A son was feeling the burden of taking care of his frail and ailing widower father. The old man must have been in his late 80s. Losing the use of his faculties; losing the slow and arduous battle to life. He had withdrawn into a sad and silent shell because nobody would talk to him. Nobody treated him nice. Especially his son’s wife who made him feel unwanted. The wife told her husband they could not carry on the liability of taking care of his father. She insisted they put him in an old age home.
That day came. The son and his wife took the father to an institution. While he was busy with the administration, the matron asked if they wanted a room with a TV and AC. The wife shook her head. She said that she didn’t want the father to visit them on festivals and birthdays too. The old man watched silently. The fear of being alone creeping upon him. His anguish was mirrored in his old and tired eyes. His drooping shoulders. The defeat was written all over him.
Then an elderly Catholic priest noticed the old man and approached him. Soon they were talking familiarly. With the formalities over, the son hastily took his father’s leave, and the weeping old man was shakily led away by attendants with his few belongings. The son accosted the Catholic priest and asked him how he knew his father. The priest narrated, this boy came to my orphanage some 45 years back, I adopted the poor sick boy, as no one wanted to adopt him.

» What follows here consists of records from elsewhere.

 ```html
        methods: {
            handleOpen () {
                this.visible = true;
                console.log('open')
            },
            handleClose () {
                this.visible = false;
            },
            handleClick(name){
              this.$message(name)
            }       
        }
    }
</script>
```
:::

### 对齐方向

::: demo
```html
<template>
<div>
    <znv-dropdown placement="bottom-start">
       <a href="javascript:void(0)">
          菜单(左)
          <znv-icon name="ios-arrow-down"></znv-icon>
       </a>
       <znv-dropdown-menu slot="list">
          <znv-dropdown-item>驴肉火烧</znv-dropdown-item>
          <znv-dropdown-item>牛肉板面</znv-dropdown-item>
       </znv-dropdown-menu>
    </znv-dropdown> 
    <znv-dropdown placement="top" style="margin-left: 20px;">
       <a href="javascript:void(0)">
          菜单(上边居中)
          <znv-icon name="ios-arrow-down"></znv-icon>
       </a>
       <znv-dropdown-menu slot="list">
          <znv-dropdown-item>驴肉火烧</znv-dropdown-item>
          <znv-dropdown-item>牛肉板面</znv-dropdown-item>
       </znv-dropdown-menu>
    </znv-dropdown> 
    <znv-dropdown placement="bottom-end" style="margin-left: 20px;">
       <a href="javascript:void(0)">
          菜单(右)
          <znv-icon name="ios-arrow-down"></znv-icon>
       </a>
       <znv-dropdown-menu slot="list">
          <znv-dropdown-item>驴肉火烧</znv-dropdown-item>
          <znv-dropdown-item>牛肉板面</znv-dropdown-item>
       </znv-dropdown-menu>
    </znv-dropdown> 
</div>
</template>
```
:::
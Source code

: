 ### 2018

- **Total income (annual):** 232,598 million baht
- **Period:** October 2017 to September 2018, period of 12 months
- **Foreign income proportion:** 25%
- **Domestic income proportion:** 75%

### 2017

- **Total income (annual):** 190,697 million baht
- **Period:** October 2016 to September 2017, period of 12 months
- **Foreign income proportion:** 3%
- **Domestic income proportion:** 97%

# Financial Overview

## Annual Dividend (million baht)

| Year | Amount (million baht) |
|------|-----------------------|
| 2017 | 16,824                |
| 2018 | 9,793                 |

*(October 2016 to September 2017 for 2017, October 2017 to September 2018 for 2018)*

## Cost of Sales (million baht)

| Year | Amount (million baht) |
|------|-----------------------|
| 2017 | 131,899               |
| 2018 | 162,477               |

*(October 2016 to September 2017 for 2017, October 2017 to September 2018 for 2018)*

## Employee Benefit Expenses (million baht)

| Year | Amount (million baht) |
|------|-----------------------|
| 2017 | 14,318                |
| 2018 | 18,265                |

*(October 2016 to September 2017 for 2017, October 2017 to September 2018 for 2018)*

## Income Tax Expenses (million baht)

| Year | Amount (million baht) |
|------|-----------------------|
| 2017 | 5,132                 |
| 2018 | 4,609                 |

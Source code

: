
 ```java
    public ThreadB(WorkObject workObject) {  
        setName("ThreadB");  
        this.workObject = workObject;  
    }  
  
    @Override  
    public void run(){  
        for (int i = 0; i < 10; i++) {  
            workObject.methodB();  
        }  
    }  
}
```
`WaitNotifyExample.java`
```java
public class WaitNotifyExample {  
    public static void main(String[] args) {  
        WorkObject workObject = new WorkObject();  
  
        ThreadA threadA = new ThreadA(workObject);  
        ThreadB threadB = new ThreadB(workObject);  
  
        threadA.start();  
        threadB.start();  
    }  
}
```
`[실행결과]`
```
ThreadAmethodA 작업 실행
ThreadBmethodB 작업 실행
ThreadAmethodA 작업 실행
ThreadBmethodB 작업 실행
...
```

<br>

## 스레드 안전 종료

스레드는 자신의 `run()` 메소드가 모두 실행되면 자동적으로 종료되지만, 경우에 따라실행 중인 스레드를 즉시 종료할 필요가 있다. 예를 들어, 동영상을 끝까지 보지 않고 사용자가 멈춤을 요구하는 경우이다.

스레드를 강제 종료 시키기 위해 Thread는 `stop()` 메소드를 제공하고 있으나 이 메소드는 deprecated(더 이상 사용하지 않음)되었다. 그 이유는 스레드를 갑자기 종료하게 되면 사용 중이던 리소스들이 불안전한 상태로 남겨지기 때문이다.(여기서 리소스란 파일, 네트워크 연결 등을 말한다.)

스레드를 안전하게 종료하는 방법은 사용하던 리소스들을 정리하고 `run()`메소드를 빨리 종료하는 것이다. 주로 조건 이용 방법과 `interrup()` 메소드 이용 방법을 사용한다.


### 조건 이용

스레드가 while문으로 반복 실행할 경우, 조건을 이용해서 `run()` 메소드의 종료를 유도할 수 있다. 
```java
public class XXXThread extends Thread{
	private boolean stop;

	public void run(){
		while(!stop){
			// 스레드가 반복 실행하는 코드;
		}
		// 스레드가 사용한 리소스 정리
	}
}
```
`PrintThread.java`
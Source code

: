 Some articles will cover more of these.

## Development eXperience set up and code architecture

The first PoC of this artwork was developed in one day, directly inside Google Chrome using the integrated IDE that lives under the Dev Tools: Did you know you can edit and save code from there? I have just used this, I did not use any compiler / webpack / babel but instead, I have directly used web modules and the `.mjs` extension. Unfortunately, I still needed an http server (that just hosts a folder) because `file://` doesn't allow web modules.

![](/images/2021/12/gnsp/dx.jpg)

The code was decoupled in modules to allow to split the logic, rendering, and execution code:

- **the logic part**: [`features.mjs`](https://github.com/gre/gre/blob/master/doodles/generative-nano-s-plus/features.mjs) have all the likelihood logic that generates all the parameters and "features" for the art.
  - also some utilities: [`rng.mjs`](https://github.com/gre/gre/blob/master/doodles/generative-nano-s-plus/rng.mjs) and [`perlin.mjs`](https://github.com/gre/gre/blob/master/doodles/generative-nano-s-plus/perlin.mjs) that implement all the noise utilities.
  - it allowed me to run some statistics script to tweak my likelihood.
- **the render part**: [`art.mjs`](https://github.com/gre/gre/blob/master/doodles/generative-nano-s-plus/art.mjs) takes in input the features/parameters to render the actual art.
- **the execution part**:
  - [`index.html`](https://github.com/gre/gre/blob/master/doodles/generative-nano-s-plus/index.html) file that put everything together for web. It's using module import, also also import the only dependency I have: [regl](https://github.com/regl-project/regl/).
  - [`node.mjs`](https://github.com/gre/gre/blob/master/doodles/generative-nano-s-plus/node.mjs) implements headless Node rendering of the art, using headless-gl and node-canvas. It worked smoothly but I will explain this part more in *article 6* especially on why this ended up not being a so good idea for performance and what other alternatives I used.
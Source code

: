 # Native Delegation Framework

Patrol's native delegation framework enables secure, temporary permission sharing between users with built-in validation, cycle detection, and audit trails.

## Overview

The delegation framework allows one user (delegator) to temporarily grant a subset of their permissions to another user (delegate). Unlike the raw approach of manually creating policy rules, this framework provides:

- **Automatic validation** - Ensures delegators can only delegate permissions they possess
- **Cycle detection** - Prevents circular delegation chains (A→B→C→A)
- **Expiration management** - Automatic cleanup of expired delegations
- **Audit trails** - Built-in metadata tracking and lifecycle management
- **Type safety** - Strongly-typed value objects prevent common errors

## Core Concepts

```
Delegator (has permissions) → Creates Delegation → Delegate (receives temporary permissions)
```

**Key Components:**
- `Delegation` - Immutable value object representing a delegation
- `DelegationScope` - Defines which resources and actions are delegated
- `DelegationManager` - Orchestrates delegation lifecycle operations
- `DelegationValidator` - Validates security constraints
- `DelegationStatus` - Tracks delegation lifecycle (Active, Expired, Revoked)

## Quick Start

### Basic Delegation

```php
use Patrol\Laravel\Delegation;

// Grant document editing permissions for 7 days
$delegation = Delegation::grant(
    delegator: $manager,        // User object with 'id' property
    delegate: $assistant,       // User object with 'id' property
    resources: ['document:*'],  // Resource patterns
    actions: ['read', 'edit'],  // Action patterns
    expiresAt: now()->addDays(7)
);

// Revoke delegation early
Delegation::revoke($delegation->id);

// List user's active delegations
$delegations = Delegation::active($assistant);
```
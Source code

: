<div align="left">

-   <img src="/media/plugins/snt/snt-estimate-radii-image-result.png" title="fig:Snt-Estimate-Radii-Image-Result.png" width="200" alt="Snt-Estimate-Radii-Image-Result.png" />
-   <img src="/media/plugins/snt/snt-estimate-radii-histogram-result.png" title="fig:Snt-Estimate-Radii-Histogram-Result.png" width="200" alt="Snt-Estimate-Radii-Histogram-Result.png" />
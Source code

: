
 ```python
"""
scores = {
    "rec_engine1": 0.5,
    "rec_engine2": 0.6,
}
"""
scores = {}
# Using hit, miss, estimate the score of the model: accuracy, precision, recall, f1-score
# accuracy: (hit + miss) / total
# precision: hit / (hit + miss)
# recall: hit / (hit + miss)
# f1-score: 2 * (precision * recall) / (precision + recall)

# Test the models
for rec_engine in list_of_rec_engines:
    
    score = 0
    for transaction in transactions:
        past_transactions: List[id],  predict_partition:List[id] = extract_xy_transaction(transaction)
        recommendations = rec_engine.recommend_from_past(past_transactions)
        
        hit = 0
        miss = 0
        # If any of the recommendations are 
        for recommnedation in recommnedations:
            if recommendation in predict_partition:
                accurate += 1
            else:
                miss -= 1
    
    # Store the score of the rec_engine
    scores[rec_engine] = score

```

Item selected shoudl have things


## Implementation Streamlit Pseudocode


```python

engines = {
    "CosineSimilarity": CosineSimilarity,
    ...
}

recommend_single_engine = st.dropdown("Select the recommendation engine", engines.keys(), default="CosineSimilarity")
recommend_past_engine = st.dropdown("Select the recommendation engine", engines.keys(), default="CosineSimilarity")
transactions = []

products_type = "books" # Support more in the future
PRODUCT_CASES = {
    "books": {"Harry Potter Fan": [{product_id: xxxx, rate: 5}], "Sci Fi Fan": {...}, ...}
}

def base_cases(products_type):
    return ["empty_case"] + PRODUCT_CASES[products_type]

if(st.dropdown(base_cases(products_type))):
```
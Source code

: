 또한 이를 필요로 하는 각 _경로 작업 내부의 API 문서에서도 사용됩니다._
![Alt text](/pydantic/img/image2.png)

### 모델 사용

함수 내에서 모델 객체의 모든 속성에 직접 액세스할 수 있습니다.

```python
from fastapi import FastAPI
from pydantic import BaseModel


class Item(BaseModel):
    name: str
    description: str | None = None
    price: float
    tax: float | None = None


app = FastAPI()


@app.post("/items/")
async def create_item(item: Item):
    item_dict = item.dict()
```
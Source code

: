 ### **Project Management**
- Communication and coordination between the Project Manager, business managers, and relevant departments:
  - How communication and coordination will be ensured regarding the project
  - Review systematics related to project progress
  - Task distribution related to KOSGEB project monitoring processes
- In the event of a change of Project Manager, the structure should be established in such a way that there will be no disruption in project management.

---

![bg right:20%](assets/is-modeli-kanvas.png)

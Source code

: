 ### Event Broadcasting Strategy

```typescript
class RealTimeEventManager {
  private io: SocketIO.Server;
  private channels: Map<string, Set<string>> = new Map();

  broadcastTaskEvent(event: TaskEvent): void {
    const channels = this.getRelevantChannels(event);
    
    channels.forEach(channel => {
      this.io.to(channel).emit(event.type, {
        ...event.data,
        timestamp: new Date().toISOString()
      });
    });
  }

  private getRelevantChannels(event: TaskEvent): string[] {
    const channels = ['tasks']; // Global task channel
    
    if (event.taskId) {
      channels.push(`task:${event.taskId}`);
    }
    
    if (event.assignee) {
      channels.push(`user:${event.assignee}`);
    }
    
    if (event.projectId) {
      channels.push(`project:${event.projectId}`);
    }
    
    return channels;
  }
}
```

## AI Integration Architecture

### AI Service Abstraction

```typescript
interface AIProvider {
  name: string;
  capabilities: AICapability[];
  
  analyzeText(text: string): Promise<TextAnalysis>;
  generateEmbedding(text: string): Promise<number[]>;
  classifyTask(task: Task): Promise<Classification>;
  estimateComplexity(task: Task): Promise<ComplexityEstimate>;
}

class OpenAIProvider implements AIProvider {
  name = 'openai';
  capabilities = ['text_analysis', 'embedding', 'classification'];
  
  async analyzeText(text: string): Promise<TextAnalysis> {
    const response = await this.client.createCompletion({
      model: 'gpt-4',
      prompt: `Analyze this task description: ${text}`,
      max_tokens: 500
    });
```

He added, that boy is you, my son.
Moral of the story:
Your old Dad does not need a new wallet or aftershave or a sweater or book for Father’s Day. He expects nothing. He invested time, care, and love in you and those have a return date. Don’t break his heart that once swelled with selfless pride for you by rejecting him now. Being there for him in his fading years is your duty. That’s what life is about. He didn’t raise you to be unkind, inconsiderate, and unavailable. You don’t know what mountains he crossed, what storms he faced, to make you the man you are. He loved you – so love him now.